According to the International Pancreas Transplant Registry (IPTR), at 31 December 2004, >23 000 pancreas transplants had been reported, with a higher proportion performed in USA (n = 17 132) than in non-USA countries (n = 5294) where 89% were performed in Europe [3]. Moreover, between 2000 and 2004, the annual number of PT reported in USA remained constant at ~1400, while in non-USA countries, the number of reported cases decreased from >450 to ~250 in the same period [3]. The discrepancy in PT activity between USA and Europe may be due, at least in part, to differences in the reporting registry.

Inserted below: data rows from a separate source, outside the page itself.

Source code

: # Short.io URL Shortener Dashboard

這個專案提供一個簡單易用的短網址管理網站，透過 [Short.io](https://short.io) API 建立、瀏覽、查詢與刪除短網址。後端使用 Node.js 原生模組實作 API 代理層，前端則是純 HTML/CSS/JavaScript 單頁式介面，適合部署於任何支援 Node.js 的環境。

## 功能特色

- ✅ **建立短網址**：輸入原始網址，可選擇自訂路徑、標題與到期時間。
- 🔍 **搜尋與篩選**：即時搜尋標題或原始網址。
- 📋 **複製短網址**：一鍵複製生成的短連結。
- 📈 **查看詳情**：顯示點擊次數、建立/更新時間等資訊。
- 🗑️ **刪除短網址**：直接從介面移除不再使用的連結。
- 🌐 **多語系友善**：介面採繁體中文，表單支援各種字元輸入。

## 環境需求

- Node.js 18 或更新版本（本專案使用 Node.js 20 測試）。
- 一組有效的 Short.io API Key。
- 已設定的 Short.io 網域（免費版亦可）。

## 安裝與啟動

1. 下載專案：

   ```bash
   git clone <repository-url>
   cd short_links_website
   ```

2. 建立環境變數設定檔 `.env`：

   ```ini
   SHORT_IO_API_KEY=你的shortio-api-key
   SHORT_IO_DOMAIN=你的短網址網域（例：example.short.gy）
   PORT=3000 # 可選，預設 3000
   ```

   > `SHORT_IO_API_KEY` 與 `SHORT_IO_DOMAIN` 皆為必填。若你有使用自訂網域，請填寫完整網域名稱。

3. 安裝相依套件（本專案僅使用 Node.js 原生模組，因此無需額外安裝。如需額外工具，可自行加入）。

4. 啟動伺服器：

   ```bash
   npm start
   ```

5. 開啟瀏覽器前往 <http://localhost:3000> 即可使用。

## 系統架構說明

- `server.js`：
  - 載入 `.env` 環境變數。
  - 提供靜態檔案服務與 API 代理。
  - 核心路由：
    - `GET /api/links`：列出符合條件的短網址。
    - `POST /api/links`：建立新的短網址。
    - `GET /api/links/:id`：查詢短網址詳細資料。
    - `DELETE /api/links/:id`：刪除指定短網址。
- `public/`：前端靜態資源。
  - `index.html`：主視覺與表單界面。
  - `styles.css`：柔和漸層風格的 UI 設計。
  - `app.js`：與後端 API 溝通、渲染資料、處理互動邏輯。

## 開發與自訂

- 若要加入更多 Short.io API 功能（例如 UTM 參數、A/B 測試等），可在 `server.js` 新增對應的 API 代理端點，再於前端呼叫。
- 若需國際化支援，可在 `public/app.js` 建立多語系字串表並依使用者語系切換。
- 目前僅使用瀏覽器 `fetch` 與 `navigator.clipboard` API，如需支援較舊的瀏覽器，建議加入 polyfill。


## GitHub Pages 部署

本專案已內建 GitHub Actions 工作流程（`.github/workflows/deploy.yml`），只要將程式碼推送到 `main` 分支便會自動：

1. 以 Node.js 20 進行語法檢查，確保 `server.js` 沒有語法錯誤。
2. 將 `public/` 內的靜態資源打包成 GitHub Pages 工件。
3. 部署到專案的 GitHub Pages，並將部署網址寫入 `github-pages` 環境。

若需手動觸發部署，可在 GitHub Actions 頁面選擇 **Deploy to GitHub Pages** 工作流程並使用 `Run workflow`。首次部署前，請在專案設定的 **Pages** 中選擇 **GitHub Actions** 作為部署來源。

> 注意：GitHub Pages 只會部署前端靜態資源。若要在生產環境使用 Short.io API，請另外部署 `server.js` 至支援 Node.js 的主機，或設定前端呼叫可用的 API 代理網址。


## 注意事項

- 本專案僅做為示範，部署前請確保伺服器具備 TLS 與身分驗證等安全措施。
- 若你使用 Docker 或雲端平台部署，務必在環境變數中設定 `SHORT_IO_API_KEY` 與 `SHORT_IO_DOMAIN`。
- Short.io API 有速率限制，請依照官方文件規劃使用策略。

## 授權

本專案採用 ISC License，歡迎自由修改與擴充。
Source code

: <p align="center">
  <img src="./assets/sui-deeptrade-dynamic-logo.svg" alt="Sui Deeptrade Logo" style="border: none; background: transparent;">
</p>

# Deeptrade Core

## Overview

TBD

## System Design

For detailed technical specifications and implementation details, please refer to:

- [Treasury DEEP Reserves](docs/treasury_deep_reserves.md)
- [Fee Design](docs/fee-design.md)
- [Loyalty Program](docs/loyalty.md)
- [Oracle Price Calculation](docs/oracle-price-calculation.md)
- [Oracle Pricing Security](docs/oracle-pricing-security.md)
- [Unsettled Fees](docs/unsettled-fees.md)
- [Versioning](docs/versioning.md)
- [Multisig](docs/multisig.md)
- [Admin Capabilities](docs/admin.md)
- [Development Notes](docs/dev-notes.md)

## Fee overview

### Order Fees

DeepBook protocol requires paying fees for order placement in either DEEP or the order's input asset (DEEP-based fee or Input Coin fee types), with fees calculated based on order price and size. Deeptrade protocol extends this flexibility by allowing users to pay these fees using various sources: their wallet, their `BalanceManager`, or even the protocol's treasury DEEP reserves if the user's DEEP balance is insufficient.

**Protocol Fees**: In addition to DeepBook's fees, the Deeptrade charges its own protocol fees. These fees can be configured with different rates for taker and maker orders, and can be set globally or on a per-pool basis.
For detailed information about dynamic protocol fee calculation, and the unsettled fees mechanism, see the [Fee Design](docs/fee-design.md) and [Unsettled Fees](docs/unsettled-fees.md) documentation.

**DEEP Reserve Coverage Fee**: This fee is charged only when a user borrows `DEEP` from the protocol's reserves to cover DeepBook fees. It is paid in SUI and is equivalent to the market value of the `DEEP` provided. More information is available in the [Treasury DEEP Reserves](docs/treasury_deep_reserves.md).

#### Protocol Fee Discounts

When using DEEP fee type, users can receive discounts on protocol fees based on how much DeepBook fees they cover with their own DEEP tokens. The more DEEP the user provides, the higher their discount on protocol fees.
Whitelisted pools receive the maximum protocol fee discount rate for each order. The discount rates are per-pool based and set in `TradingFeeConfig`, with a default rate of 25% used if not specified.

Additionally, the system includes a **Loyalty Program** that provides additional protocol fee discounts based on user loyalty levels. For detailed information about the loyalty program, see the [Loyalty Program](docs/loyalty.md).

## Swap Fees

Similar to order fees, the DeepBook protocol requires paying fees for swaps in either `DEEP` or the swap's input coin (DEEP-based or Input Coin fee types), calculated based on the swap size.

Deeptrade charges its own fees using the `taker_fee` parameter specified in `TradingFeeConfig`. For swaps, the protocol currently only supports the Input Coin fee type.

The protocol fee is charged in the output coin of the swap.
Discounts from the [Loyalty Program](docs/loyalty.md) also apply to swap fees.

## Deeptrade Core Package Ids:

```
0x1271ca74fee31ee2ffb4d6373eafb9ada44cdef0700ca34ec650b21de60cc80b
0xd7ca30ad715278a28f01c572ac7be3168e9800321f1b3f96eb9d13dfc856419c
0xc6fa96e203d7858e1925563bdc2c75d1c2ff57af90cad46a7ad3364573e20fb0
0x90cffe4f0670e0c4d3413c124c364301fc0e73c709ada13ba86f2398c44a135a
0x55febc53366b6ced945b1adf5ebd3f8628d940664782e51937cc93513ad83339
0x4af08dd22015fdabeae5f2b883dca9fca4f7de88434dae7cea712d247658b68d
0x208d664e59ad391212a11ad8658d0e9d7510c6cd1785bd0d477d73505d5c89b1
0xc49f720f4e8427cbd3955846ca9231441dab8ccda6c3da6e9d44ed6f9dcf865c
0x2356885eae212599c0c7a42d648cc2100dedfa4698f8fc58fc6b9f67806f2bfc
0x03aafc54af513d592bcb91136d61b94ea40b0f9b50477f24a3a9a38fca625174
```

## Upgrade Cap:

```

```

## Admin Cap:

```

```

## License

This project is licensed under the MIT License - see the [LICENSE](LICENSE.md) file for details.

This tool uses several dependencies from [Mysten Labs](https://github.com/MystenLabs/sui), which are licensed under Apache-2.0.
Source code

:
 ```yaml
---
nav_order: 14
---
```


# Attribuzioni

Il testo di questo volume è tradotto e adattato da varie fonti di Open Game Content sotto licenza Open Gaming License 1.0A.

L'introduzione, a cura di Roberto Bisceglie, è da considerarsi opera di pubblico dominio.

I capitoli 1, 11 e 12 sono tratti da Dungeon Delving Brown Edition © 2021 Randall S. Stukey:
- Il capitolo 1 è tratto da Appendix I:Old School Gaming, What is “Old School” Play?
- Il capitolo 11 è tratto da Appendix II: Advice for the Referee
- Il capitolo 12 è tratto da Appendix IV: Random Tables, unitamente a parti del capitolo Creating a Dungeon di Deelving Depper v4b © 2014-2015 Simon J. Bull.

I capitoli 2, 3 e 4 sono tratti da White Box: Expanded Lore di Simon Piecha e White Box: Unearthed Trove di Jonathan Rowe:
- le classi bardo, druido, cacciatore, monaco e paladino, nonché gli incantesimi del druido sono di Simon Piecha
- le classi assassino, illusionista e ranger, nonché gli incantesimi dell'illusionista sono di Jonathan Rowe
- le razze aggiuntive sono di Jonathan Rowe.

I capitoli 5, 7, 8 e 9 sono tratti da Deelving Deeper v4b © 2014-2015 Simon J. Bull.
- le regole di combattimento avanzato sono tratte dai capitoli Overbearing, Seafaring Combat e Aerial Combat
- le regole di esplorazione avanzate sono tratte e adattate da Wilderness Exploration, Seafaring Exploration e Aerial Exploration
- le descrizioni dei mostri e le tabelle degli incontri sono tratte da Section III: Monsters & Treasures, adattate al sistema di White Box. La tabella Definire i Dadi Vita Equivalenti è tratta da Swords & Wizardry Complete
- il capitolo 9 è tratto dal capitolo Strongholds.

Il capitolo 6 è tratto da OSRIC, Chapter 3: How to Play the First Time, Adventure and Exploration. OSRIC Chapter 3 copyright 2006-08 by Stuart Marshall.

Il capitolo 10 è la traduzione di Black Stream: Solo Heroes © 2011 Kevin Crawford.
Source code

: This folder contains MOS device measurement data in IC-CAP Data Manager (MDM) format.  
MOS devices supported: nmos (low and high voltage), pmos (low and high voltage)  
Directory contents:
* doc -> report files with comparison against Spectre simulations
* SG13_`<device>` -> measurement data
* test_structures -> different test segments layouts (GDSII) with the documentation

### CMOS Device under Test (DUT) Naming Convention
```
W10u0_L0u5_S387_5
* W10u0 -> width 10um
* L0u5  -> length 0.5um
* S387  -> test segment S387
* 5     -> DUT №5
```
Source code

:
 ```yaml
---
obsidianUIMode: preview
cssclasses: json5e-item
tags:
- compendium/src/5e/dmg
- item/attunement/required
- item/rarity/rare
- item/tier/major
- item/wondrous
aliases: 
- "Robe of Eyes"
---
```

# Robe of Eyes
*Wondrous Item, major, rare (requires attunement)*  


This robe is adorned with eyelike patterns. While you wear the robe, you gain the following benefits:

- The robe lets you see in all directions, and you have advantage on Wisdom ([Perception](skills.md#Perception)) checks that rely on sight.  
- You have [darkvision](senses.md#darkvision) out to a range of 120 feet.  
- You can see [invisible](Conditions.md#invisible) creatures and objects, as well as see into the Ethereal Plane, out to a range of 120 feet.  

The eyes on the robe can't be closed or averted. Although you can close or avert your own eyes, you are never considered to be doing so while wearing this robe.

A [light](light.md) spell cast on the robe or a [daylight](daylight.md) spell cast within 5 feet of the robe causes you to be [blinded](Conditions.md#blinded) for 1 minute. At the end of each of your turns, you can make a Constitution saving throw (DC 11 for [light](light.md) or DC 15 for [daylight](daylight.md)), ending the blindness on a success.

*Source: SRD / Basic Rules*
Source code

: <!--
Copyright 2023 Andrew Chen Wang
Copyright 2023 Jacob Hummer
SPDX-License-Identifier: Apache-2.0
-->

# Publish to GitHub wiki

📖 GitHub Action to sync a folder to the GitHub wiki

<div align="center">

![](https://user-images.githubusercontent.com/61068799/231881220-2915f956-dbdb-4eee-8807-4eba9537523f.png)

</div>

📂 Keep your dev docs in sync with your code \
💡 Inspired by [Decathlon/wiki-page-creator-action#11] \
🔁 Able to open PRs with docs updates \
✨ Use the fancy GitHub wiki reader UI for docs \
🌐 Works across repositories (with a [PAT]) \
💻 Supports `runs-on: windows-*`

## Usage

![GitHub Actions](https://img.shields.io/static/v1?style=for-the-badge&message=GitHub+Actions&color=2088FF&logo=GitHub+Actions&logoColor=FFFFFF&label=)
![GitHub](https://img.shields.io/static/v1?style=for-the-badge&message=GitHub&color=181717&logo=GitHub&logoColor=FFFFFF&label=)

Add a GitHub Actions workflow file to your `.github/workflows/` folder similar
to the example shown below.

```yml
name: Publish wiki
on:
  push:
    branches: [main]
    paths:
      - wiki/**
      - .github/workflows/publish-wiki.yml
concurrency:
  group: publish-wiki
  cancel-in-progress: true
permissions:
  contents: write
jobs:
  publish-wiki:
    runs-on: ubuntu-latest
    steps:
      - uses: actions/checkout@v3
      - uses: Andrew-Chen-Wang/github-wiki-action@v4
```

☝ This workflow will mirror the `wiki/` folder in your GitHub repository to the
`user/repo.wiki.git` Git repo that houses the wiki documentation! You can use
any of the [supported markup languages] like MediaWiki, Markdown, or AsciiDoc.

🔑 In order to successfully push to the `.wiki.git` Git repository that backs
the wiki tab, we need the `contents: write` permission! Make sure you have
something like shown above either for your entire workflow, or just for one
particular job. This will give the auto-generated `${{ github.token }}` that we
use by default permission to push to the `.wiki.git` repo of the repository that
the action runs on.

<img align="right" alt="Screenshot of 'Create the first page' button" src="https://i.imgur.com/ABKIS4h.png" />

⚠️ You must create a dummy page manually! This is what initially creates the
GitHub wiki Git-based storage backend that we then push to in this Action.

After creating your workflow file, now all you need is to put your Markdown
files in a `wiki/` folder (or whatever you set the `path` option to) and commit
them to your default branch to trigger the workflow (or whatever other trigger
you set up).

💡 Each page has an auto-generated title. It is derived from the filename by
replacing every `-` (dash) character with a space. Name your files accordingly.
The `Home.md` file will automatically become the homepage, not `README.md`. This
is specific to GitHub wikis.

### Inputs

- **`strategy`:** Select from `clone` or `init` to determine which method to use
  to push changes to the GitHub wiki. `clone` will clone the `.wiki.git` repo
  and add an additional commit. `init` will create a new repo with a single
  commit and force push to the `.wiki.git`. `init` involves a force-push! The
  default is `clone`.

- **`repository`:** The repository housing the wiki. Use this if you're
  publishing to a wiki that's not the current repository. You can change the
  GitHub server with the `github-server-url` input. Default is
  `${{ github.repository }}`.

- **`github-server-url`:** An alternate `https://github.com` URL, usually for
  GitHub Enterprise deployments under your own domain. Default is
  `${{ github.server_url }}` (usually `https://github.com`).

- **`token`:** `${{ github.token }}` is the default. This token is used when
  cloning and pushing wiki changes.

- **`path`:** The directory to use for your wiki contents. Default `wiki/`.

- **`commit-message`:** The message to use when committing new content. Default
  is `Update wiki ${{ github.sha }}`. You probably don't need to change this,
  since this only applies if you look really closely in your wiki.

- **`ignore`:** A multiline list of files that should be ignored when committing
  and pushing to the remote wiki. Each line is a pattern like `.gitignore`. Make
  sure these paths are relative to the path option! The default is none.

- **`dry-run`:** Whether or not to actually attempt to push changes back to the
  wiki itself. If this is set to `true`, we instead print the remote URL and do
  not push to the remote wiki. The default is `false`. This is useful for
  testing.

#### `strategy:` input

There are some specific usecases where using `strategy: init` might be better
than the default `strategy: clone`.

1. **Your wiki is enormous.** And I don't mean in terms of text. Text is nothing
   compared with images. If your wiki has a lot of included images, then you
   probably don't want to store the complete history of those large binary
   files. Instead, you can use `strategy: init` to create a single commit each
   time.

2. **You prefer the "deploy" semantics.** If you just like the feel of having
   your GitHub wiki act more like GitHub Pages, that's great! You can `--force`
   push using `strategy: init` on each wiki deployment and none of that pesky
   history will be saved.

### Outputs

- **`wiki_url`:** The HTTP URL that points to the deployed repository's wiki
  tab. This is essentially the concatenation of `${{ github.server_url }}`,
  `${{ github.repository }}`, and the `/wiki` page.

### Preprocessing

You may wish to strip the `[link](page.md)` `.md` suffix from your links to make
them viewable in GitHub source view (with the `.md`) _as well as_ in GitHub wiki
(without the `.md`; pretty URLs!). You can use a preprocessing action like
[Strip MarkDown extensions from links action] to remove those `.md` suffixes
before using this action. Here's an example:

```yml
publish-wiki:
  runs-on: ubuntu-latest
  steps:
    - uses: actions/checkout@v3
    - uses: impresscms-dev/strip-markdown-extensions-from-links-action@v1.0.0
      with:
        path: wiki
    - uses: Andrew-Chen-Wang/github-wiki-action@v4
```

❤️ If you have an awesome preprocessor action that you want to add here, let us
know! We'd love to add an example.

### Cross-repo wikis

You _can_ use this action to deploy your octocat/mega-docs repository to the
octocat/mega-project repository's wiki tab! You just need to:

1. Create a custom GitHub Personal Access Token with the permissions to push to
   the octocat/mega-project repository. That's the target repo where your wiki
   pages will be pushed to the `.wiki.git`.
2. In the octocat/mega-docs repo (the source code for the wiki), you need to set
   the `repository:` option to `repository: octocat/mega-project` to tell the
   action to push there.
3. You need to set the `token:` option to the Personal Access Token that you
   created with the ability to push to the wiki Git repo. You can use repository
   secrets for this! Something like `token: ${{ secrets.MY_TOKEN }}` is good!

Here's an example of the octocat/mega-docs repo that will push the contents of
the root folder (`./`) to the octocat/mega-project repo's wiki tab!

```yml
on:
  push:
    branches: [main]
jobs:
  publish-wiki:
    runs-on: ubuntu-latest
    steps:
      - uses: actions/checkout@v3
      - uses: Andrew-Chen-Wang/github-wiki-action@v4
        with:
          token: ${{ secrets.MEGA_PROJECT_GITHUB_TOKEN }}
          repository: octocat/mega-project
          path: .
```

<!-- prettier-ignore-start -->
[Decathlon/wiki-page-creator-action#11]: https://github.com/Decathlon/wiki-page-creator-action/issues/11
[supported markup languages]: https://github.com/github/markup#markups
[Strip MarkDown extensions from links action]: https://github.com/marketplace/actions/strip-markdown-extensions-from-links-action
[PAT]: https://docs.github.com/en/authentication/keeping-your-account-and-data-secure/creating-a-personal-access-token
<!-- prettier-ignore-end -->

While the IPTR has a relation with the United Network for Organ Sharing (UNOS) of USA and transplant activity report to UNOS is mandatory, such reports from non-USA countries are voluntary [3]. However other factors, such us decease organ donation, other deceased solid organ transplant (DSOT) activity, waiting list inclusion criteria and prevalence of T1DM or ESRD secondary to T1DM, may play a role in the differences of reported PT worldwide when adjusted to population.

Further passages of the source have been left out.